Anne Dagbert** signale quant à elle que, dans le texte qui accompagnait l'exposition (intitulée "Canis Major, l'Indien héroïque ou idiot),  Garouste mettait "en exergue les complicités et les variantes qui existent d'un mythe à l'autre (et ici elle désignait les mythes d'Orion et d'Actéon) en faisant une confusion volontaire entre les trois chiens qu'il s'est appropriés dans son panthéon pictural" :
"Orion, c'est un personnage de la mythologie grecque à qui il arrive bien des aventures avec son chien de chasse, que l'on nomme parfois Sirius. Sirius c'est aussi l'étoile de la constellation Canis Major, mais Canis Major (le grand chien) c'est Maera, la chienne d'Erigoné, que Dionysos gratifia pour sa fidélité en la plaçant dans le ciel ; à moins que ce ne fut Orthros, le monstrueux chien à deux têtes..."
J'ai lu dans la foulée l'émouvante autobiographie de Garouste, L'Intranquille (L'Iconoclaste, 2009, écrite avec Judith Perrignon). Il y parle d'une oeuvre qu'il nomme son premier et son plus grand succès, une toile de trois mètres de long, Adhara, installée en 1982 dans la galerie new-yorkaise Holly Solomon.

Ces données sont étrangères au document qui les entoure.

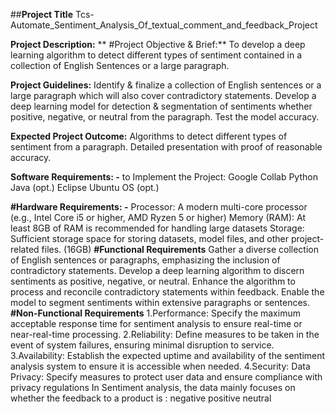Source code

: ##**Project Title**
Tcs-Automate_Sentiment_Analysis_Of_textual_comment_and_feedback_Project

**Project Description:**
 ** #Project Objective & Brief:**
To develop a deep learning algorithm to detect different types of sentiment contained in a collection of English Sentences or a large paragraph.

**Project Guidelines:**
Identify & finalize a collection of English sentences or a large paragraph which will also cover contradictory statements. Develop a deep learning model for detection & segmentation of sentiments whether positive, negative, or neutral from the paragraph. Test the model accuracy.

**Expected Project Outcome:**
Algorithms to detect different types of sentiment from a paragraph. Detailed presentation with proof of reasonable accuracy.

**Software Requirements: -**
to Implement the Project: Google Collab Python Java (opt.) Eclipse Ubuntu OS (opt.)

**#Hardware Requirements: -**
Processor: A modern multi-core processor (e.g., Intel Core i5 or higher, AMD Ryzen 5 or higher)
Memory (RAM): At least 8GB of RAM is recommended for handling large datasets
Storage: Sufficient storage space for storing datasets, model files, and other project-related files. (16GB)
**#Functional Requirements**
Gather a diverse collection of English sentences or paragraphs, emphasizing the inclusion of contradictory statements.
Develop a deep learning algorithm to discern sentiments as positive, negative, or neutral.
Enhance the algorithm to process and reconcile contradictory statements within feedback.
Enable the model to segment sentiments within extensive paragraphs or sentences.
**#Non-Functional Requirements**
1.Performance: Specify the maximum acceptable response time for sentiment analysis to ensure real-time or near-real-time processing.
2.Reliability: Define measures to be taken in the event of system failures, ensuring minimal disruption to service.
3.Availability: Establish the expected uptime and availability of the sentiment analysis system to ensure it is accessible when needed.
4.Security: Data Privacy: Specify measures to protect user data and ensure compliance with privacy regulations
In Sentiment analysis, the data mainly focuses on whether the feedback to a product is : negative positive neutral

"Elle annonce tout : l'ordre et le chaos, le Classique et l'Indien, des empâtements, des glacis à l'ancienne. Elle est truffée de références, de mystères, de fausses pistes. Le Classique tient dans la main un polyèdre, figure géométrique à trois dimensions, joyau de la connaissance. L'Indien est accroupi, il jette des tableaux en l'air qui semblent partir n'importe où mais dessinent le fragment d'une constellation. Adhara, c'est le nom d'un astre de la constellation du Chien. Je suis allé au centre d'astronomie et j'ai demandé un détail du ciel que j'ai ensuite scrupuleusement reproduit. Je suis le seul à le voir sur la toile, ce n'est pas grave, je voulais que mon tableau, comme un texte, déborde d'intentions.
Ce n'est pas un hasard si cette toile m'a ouvert les portes. Elle dit mon rêve, mon choix, l'imbroglio de mes pensées, mon langage des signes, cette idée, à laquelle je tiens, qu'on représente une chose et qu'on en raconte une autre. Celui qui la regarde ne verra pas forcément tout ce que j'y ai mis, c'est l'intensité qui doit passer." (pp. 146-147, c'est moi qui souligne)

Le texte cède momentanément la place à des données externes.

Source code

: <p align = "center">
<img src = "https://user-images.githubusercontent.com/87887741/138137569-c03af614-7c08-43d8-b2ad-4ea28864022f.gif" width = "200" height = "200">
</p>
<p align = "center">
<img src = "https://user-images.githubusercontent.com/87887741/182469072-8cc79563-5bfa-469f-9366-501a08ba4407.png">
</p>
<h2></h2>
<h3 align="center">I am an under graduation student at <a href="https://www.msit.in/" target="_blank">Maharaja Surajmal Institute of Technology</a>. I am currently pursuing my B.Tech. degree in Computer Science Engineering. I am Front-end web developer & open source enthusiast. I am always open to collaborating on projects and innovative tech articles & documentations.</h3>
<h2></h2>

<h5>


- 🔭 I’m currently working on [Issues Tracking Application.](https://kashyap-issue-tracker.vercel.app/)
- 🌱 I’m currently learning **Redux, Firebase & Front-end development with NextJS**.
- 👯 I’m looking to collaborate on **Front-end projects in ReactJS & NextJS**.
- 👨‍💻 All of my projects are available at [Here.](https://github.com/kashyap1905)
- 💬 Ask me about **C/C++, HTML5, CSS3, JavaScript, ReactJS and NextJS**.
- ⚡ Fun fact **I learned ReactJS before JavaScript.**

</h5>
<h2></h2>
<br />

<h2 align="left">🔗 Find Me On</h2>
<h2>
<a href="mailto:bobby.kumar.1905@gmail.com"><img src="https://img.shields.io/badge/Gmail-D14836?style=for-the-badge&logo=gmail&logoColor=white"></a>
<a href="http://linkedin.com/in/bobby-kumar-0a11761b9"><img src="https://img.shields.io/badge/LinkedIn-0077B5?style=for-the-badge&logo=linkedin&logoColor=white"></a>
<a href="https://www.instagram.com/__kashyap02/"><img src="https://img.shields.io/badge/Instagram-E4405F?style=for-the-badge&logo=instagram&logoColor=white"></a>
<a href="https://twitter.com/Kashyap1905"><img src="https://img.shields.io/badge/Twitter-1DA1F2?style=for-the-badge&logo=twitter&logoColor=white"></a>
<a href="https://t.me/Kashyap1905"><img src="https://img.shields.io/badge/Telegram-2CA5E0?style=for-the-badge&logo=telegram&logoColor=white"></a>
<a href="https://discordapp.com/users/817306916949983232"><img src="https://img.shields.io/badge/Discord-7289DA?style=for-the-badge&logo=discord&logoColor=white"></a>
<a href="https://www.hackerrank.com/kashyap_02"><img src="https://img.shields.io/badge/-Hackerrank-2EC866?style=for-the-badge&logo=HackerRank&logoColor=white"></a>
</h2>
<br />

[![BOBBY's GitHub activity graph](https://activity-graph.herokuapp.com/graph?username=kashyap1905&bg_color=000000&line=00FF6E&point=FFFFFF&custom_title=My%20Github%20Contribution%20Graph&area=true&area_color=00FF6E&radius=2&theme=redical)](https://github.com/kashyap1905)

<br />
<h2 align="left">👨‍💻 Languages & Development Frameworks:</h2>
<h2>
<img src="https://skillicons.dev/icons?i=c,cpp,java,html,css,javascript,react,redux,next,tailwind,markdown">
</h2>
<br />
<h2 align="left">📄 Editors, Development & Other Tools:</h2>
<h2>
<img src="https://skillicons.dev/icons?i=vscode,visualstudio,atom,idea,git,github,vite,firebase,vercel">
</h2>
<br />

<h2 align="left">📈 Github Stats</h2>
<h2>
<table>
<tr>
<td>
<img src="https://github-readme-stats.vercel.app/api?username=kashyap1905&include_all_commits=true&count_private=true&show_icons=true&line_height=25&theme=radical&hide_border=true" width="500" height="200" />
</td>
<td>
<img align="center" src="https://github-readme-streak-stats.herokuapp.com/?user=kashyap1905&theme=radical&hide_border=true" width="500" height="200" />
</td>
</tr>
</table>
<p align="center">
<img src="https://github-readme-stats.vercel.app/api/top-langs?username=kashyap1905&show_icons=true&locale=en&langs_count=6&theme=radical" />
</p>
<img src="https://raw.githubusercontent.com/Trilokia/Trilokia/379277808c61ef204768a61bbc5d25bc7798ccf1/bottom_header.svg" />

Wikipédia confirme : Epsilon Canis Majoris (ε Canis Majoris / ε CMa) est bien la seconde étoile la plus brillante de la constellation du Grand Chien, et l'une des plus brillantes du ciel nocturne. Son nom traditionnel est Adara, ou Adhara. Il provient de l'arabe عذارى aðāra, « les vierges ».

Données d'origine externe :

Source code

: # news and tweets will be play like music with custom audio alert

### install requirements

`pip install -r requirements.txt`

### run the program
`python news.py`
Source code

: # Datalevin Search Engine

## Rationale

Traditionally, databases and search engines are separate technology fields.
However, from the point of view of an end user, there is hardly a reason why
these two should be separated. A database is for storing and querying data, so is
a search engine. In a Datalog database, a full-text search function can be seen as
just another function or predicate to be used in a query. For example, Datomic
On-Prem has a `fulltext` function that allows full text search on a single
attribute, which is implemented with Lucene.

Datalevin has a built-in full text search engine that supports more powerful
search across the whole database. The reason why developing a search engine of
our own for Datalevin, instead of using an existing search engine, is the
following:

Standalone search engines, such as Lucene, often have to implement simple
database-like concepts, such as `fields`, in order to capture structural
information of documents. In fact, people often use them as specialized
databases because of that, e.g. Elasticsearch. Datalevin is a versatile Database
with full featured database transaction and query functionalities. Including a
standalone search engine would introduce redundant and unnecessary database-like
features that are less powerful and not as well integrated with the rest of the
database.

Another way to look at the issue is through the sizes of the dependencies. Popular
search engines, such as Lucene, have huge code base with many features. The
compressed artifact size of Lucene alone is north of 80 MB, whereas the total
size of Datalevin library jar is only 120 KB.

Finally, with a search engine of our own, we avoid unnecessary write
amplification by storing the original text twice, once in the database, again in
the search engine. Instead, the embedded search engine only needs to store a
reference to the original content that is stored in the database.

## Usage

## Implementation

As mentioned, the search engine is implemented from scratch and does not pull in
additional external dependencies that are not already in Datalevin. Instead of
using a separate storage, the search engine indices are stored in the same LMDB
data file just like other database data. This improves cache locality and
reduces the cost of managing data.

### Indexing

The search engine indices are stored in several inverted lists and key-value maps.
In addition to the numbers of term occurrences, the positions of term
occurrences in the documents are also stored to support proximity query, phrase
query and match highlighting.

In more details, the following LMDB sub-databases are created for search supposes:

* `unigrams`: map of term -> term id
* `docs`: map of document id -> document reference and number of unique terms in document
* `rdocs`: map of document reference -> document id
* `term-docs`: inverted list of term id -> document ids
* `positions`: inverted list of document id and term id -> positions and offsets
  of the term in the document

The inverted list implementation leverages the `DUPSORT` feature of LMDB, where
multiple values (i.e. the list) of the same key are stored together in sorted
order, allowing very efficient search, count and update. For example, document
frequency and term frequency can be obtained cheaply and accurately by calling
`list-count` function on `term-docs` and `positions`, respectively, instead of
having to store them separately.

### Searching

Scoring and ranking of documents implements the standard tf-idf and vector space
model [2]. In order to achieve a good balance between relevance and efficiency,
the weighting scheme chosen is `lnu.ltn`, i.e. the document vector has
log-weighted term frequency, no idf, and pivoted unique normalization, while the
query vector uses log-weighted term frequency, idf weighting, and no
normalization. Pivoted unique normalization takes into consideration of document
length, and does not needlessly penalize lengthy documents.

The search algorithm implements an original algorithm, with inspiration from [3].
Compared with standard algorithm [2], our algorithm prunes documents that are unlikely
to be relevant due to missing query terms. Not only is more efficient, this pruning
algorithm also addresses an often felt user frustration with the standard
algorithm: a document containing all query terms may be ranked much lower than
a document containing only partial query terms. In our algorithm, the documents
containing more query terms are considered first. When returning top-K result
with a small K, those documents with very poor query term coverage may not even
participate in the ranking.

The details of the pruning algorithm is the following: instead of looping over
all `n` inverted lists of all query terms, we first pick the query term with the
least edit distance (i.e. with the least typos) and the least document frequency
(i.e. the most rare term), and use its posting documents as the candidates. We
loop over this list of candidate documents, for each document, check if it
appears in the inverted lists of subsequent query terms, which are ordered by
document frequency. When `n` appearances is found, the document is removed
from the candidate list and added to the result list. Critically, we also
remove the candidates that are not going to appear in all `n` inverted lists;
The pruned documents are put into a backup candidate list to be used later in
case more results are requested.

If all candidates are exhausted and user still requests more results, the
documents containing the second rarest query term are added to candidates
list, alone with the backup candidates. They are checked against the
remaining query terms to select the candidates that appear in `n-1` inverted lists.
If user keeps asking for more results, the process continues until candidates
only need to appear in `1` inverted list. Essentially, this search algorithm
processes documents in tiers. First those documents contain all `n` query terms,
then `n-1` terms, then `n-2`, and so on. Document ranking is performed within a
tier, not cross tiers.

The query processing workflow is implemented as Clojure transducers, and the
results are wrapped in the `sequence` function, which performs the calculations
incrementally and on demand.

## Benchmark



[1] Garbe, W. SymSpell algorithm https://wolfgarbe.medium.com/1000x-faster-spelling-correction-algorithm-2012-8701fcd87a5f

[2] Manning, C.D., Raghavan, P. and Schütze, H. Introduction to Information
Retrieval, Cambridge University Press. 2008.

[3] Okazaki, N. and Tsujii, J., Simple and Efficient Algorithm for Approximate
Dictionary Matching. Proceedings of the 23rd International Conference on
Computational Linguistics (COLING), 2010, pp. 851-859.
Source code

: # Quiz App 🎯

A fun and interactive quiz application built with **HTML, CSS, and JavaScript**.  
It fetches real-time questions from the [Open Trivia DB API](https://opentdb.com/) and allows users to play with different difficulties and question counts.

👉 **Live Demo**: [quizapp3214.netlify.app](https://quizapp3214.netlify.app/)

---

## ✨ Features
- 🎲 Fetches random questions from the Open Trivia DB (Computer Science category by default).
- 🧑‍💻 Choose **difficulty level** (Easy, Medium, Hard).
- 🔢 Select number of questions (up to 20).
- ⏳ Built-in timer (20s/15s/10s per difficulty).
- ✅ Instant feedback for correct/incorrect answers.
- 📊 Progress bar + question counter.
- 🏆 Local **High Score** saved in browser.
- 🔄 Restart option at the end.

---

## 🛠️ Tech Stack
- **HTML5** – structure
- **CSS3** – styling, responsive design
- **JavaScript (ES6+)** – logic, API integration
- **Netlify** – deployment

Je ne suis pas parvenu à identifier le détail du ciel que Garouste affirme avoir reproduit fidèlement.
Le sujet du chien dans sa peinture est loin d'être épuisé. Ce que je voulais avant tout montrer c'est le caractère séminal de ce thème.
Pour en finir aujourd'hui, je me permets une petite digression sur une oeuvre signalée par Michel Lebrun-Franzaroli (merci à lui), un Diane et Actéon peint par Le Titien.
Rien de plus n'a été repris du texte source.